Media

Viacom blocks Cable One users from service

Sumner Redstone’s Viacom has gone nuclear.

Locked in a carriage-fee battle with Phoenix-based cable operator Cable One, the giant programmer has blocked customers of the pay-TV company from accessing its shows from its website.

It’s a move rarely taken by programmers — locking out cable customers from watching its shows, which in this case include Nickelodeon’s “SpongeBob SquarePants,” and Comedy Central’s “The Daily Show with Jon Stewart.”
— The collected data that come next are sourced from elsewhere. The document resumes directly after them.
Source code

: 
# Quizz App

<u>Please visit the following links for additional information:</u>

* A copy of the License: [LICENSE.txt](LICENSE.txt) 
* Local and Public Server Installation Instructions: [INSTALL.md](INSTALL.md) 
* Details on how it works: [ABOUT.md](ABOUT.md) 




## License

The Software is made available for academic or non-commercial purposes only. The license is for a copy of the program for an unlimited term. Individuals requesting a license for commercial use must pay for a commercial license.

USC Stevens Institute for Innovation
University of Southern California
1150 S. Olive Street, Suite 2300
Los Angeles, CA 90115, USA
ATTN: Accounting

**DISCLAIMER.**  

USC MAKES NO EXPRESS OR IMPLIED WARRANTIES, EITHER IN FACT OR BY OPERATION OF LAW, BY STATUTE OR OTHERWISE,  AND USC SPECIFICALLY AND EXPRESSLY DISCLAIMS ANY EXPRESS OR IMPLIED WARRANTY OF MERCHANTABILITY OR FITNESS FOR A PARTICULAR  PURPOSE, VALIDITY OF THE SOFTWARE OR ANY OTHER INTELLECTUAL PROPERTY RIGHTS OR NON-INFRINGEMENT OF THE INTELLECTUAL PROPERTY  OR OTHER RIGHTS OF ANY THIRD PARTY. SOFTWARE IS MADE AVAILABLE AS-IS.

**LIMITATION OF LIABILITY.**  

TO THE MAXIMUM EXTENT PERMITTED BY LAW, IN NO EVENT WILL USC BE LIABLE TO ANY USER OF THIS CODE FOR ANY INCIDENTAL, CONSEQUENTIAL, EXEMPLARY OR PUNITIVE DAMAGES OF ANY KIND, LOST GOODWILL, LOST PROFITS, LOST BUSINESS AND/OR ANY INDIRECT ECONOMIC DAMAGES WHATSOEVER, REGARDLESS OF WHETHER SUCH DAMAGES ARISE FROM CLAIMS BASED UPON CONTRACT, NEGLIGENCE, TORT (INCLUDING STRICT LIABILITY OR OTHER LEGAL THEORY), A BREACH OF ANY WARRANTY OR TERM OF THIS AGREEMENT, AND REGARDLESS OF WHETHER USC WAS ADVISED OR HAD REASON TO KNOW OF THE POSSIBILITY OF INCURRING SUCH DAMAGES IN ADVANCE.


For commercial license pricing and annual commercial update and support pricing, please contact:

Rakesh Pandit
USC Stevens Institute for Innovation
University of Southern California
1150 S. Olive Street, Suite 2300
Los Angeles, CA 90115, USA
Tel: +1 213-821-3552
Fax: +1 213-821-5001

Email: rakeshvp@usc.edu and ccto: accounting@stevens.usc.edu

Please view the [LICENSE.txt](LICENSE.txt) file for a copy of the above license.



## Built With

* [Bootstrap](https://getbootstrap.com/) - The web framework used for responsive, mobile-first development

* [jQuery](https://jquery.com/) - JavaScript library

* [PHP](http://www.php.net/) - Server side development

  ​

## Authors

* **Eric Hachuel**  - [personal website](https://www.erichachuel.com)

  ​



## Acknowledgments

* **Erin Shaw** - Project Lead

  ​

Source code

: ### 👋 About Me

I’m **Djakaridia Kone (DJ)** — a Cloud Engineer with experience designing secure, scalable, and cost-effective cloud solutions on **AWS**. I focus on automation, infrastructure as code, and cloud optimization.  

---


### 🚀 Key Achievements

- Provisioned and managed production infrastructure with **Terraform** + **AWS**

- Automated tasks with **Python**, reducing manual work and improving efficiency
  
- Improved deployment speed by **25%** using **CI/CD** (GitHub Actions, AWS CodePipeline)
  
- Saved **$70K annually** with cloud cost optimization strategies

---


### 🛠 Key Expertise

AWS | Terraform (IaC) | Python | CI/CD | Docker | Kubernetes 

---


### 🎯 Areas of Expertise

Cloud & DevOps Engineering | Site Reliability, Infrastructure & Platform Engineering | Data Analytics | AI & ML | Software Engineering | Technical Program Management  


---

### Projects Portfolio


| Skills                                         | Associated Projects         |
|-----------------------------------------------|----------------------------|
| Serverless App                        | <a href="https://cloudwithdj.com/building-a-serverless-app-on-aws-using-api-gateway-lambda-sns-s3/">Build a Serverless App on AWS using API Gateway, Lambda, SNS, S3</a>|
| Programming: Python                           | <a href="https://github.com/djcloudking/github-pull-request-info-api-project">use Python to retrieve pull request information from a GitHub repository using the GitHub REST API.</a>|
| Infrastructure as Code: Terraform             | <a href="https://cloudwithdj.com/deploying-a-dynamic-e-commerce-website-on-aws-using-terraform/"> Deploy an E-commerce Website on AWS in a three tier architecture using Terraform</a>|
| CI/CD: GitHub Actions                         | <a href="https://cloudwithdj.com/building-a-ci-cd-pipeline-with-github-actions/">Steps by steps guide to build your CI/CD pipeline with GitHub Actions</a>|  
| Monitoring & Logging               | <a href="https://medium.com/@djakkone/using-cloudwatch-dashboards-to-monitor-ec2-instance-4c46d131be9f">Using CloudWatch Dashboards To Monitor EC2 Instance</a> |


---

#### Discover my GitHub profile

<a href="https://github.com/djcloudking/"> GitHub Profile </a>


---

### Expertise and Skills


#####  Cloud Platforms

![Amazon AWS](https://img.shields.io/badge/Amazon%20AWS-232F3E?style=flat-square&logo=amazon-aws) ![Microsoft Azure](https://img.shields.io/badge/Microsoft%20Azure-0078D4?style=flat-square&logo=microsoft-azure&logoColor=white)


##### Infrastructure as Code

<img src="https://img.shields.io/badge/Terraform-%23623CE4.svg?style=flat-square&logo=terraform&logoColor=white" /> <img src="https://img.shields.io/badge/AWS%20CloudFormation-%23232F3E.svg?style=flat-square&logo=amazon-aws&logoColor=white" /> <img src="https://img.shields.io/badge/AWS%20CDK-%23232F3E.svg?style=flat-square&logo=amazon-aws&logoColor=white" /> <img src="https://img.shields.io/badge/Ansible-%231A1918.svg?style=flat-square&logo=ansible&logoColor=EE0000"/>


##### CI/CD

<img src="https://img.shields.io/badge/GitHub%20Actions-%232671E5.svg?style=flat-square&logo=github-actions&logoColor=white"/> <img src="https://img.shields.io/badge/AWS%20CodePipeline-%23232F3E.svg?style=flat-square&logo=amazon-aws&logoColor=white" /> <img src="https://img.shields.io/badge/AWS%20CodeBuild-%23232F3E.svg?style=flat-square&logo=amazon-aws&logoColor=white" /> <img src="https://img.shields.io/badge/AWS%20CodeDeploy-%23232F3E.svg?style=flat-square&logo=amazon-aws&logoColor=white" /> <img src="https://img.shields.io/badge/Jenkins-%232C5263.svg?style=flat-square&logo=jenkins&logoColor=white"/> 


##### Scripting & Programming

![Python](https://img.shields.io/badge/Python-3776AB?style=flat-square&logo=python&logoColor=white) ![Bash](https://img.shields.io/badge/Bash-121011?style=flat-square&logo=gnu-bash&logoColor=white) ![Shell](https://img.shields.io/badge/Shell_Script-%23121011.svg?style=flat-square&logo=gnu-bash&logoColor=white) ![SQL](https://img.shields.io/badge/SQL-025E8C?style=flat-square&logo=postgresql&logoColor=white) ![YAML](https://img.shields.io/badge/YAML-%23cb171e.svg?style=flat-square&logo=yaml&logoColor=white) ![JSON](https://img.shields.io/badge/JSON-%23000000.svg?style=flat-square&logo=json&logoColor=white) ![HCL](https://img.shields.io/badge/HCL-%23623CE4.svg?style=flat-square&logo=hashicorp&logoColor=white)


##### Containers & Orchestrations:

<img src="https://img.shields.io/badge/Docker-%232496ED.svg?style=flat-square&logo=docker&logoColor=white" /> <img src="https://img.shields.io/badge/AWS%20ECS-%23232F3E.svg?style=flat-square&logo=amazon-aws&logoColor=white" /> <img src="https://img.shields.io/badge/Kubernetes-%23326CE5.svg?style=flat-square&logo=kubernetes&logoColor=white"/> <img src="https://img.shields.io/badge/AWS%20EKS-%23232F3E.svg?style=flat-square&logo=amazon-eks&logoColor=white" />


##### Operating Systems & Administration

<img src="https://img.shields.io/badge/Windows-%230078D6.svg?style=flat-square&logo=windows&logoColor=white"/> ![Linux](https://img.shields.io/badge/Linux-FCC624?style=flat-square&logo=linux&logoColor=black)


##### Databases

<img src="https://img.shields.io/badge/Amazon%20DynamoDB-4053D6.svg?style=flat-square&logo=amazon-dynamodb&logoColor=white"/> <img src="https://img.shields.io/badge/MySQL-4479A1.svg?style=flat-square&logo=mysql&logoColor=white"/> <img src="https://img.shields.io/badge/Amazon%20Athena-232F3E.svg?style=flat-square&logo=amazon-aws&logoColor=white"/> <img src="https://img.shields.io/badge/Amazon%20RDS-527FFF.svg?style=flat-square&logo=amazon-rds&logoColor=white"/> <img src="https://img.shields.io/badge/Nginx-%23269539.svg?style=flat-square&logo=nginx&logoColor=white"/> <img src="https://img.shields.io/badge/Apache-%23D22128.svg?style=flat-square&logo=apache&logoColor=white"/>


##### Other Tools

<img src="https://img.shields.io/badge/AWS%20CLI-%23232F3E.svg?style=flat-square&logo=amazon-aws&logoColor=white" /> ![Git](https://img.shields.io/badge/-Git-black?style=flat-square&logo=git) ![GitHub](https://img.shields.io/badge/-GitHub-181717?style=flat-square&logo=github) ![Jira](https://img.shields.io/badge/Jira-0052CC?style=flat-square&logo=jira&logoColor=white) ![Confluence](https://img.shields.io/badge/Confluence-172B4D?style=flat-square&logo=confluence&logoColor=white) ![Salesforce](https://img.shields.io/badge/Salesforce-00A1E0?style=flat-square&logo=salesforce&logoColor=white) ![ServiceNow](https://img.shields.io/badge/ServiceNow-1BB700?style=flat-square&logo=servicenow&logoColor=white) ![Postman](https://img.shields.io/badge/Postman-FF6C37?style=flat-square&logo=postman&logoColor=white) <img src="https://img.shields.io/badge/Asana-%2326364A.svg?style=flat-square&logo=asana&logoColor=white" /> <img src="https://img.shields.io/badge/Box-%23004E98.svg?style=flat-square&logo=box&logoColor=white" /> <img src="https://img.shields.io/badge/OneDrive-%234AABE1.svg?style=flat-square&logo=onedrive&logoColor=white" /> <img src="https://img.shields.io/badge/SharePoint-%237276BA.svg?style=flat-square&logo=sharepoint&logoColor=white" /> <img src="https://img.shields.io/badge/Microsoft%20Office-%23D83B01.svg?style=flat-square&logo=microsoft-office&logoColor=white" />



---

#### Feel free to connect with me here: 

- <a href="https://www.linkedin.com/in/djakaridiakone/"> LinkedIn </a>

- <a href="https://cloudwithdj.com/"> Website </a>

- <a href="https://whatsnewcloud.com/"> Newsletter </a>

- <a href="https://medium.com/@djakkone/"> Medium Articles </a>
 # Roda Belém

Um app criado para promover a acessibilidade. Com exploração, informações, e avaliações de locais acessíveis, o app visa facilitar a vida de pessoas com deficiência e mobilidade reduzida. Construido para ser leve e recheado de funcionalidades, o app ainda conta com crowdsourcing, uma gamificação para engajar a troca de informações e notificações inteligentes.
Cable One, whose nearly 1 million subscribers are in mostly rural America, and Viacom saw their carriage deal expire March 31.

Cable One yanked Viacom programming April 1 and Viacom responded this week by blocking Web access for those with a Cable One IP address.

The blockade sent subscribers into a tizzy on Twitter. “Are you kidding me? I can’t watch various MTV shows on my TV because of @Cableone now I can’t even stream it online?!” wrote one customer.

Employing a tactic used often by programmers in carriage disputes, Viacom on its website is telling Cable One subscribers they may wish to switch to Dish Network or try and ask for a refund.

Viacom is only the third programmer in as many years to block online content. CBS yanked access to its shows in the midst of a dispute with Time Warner Cable last summer. Fox also pulled access to Hulu shows from

Cablevision customers in a fee dispute in 2010.

The media giant contends its fee-increase request, in light of its ratings, pales in comparison to what the sports-content players are demanding.

“Cable One has chosen to no longer carry Viacom programming and, as a result, it is no longer available to Cable One customers in any form,” a Viacom spokeswoman said.

Cable One did not respond to several requests for comment.

John Bergmayer, a lawyer for Public Knowledge, a Washington, DC-based advocate for an open Internet, took a dim view of the situation, noting: “When you have these disputes, it’s not consumer-friendly to rope in broadband — it should be a separate thing.”